June 29, 2012 Advisory

After the SEC's attempt to broaden shareholder access to company proxy statements was unceremoniously ended last July by a federal appellate court ruling, investors have taken the initiative to address shareholder rights on a company-by-company basis. On June 5, 2012, Nabors Industries Ltd., an oil and gas drilling company, became the first U.S. public company to see its shareholders approve a non-binding proposal asking its board to adopt, and present to the shareholders for approval, a by-law amendment that would permit certain large, long-term shareholders to include their own director nominees in the company's proxy materials. This vote was a victory for activist investors seeking greater influence over corporate governance.

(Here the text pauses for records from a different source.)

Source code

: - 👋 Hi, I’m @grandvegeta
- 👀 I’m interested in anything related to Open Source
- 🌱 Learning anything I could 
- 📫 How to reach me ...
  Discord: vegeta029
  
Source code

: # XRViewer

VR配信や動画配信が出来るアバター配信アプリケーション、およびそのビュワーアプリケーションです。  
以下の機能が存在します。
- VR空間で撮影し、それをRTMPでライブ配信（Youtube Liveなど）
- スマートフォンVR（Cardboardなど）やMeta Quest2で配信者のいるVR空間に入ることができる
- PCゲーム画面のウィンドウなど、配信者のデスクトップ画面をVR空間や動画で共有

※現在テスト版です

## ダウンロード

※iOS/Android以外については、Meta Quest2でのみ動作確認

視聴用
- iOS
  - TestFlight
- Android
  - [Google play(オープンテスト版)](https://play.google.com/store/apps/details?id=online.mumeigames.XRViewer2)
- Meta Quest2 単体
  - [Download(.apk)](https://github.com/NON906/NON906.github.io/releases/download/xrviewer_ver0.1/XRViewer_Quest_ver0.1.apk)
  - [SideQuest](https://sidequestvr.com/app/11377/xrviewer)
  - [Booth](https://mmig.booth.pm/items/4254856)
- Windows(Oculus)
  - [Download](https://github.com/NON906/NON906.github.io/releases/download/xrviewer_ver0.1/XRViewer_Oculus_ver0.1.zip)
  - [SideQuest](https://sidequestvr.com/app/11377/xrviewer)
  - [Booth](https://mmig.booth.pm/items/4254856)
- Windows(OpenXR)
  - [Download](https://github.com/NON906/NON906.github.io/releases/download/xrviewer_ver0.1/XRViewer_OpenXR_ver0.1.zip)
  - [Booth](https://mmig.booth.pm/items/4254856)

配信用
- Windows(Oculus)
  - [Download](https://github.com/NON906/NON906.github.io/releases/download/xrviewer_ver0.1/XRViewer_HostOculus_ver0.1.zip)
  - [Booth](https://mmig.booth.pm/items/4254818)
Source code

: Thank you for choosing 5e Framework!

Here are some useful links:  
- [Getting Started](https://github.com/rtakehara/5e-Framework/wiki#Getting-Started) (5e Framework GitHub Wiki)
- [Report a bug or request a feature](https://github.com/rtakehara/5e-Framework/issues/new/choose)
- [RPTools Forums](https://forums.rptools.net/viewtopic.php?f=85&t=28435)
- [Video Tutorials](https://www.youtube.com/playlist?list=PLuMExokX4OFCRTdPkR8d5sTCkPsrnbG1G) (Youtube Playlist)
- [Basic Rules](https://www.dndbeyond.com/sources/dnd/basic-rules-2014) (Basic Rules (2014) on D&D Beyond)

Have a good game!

Background: SEC Effort to Establish Market-Wide Mandatory Proxy Access Rule
In 2010, the SEC adopted a new Rule 14a-11, commonly referred to as the proxy access rule, under the Securities Exchange Act of 1934. The Dodd-Frank Act authorized the SEC to implement rules that would make companies more accountable to their shareholders, including the proxy access rule. The proxy access rule made it easier for certain shareholders to nominate and elect directors by requiring companies to include shareholder nominees in the company's proxy materials. Individual investors or investor groups would become eligible to nominate directors if they held at least a three percent stake in the company for at least three years. Pension funds and activist investors championed the rule as a way to make corporate boards more responsive to shareholders by reducing the expense of proxy fights. The rule was severely criticized by business groups that saw it as distracting to management and bowing to special interest investors.

The proxy access rule was immediately challenged in court by the U.S. Chamber of Commerce and the Business Roundtable. The challengers argued the rule was arbitrary and capricious because it violated administrative rule-making procedures by not adequately taking into account the rule's effect on efficiency, competition and capital formation. The SEC stayed the enforcement of the disputed rule, along with any action involving the amendments to Rule 14a-8 proposed at the same time, until after the conclusion of the litigation.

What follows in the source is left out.